Ethical considerations
As bio-logging studies of wild echolocating bats have recently flourished, data quality is likely to be prioritized under a trade-off between logger size and battery life, resulting in the use of data logger weighted more than 10% of the body mass [41, 42]. In this study, we limited the logger weight to be relatively small, i.e., less than 10% of the bat’s body mass, although the logger weight is recommended to be less than 3–5% of the body mass for the flying animals such as birds [43] and bats [44]. A previous study showed that no significant differences were observed between the behavior of echolocating bats (M. myotis and M. vivesi) carrying loggers with 15% of their body weight and non-tagged individuals [13]. The results of the present study showed that bats flew long distances at almost the same speed as reported by previous studies using radio telemetry [45, 46], suggesting that the influence of the data logger weight on bat flight performance was negligible. Nevertheless, the data logger needs to be smaller in the future in order to minimize the effect of the extra loading.
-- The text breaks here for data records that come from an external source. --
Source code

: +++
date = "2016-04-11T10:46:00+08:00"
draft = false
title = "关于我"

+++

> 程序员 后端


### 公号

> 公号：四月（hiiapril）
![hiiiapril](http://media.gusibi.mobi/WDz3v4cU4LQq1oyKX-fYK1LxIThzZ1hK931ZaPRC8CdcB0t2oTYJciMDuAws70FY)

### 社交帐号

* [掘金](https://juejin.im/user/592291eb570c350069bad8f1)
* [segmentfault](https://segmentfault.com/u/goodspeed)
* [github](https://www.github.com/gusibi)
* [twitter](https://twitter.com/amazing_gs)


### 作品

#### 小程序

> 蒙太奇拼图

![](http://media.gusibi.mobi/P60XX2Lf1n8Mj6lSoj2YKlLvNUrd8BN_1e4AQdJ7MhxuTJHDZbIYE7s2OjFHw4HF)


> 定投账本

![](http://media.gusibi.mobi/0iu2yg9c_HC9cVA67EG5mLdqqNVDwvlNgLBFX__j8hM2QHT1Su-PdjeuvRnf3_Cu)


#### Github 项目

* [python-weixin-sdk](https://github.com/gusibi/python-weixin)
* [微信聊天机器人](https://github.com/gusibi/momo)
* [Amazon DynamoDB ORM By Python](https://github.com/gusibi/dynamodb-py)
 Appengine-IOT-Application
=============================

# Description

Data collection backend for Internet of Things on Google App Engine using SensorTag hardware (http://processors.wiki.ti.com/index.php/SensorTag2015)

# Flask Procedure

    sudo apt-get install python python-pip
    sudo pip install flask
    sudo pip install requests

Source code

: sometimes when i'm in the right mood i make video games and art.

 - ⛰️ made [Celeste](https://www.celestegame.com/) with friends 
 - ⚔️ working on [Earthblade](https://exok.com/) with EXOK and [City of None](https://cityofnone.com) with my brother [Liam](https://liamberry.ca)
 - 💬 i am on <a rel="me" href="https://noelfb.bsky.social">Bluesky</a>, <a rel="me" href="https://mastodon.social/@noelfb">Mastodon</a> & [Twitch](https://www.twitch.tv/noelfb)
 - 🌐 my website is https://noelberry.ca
We also should consider how the stress caused by handling and logger attachment affects the bat’s movement, as it might behave or move differently than usual and/or might lose body weight. The results showed that the time when the tagged bats emerged from their roost in the present study was almost the same as in a previous study [15]. In addition, the bodyweight of the attached bats when recapturing after a couple of days did not obviously decrease compared to the first capture (see Methods for details), which is consist of the range of the bodyweight fluctuation observed in this bat species on a daily basis among the reared individuals in our laboratory. These observations suggest that the extra loading due to the logger had little effect on the habitat use of the horseshoe bats. Furthermore, we recaptured a female that was investigated in the previous year during its pregnancy and we could not find any damages. In the present investigation, we caught and attached loggers to a total of 24 bats. We only recaptured 8 bats (33% recapture rate) and succeeded in recovering the data from 5 individuals. In previous studies, the recapture rate of the greater horseshoe bats which were tagged with small metal rings (several few milli-meters) was around 40% [15, 47]. Therefore, the low recapture rate in this study is unlikely due to the extra loading from the GPS data logger alone. However, at present, the effect of logger attachment on the recovery rate of individuals as well as local populations has not been quantitatively assessed. Therefore, detailed investigations of the effects of logger attachment on the bats’ behavior and health are needed.